REFRESH Statement

To accurately respond to queries, the Impala node that acts as the coordinator (the node to which you are connected through impala-shell, JDBC, or ODBC) must have current metadata about those databases and tables that are referenced in Impala queries. If you are not familiar with the way Impala uses metadata and how it shares the same metastore database as Hive, see Overview of Impala Metadata and the Metastore for background information.

Syntax:

REFRESH [db_name.]table_name [PARTITION (key_col1=val1 [, key_col2=val2...])]
REFRESH FUNCTIONS db_name

Usage notes:

Use the REFRESH statement to load the latest metastore metadata and block location data for a particular table in these scenarios:

  • After loading new data files into the HDFS data directory for the table. (Once you have set up an ETL pipeline to bring data into Impala on a regular basis, this is typically the most frequent reason why metadata needs to be refreshed.)
  • After issuing ALTER TABLE, INSERT, LOAD DATA, or other table-modifying SQL statement in Hive.

You only need to issue the REFRESH statement on the node to which you connect to issue queries.

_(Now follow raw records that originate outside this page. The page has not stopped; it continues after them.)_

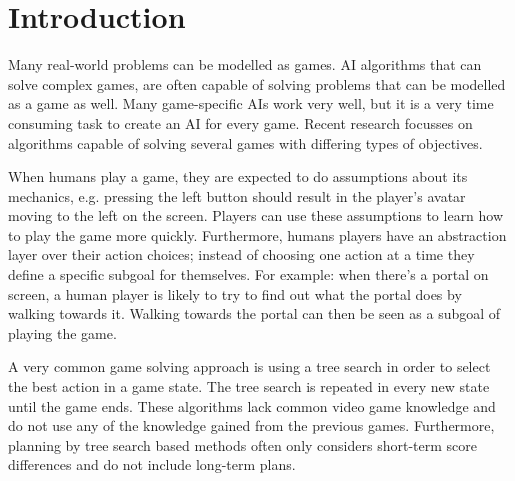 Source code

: \section{Introduction}
\label{sec:introduction}
%

Many real-world problems can be modelled as games. AI algorithms that can solve
complex games, are often capable of solving problems that can be modelled
as a game as well. Many game-specific AIs work very well, but it is a very time
consuming task to create an AI for every game. Recent research
focusses on algorithms capable of solving several games with differing types of
objectives. 


When humans play a game, they are expected to do assumptions about
its mechanics, e.g. pressing the left button should result in the player's
avatar moving to the left on the screen. Players can use these assumptions to
learn how to play the game more quickly. Furthermore, humans players 
have an abstraction layer over their action choices; instead of
choosing one action at a time they define a specific subgoal for themselves. 
For example: when there's a portal on screen, a human player is
likely to try to find out what the portal does by walking towards it. Walking
towards the portal can then be seen as a subgoal of playing the game.

A very common game solving approach is using a tree search in order to select
the best action in a game state. The tree search is repeated in every new state
until the game ends. These algorithms lack common video game knowledge and do
not use any of the knowledge gained from the previous games.
Furthermore, planning by tree search based methods often only considers
short-term score differences and do not include long-term plans.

The coordinator node divides the work among all the Impala nodes in a cluster, and sends read requests for the correct HDFS blocks without relying on the metadata on the other nodes.

REFRESH reloads the metadata for the table from the metastore database, and does an incremental reload of the low-level block location data to account for any new data files added to the HDFS data directory for the table. It is a low-overhead, single-table operation, specifically tuned for the common scenario where new data files are added to HDFS.

Only the metadata for the specified table is flushed. The table must already exist and be known to Impala, either because the CREATE TABLE statement was run in Impala rather than Hive, or because a previous INVALIDATE METADATA statement caused Impala to reload its entire metadata catalog.

INVALIDATE METADATA and REFRESH are counterparts: INVALIDATE METADATA waits to reload the metadata when needed for a subsequent query, but reloads all the metadata for the table, which can be an expensive operation, especially for large tables with many partitions. REFRESH reloads the metadata immediately, but only loads the block location data for newly added data files, making it a less expensive operation overall. If data was altered in some more extensive way, such as being reorganized by the HDFS balancer, use INVALIDATE METADATA to avoid a performance penalty from reduced local reads. If you used Impala version 1.0, the INVALIDATE METADATA statement works just like the Impala 1.0 REFRESH statement did, while the Impala 1.1 REFRESH is optimized for the common use case of adding new data files to an existing table, thus the table name argument is now required.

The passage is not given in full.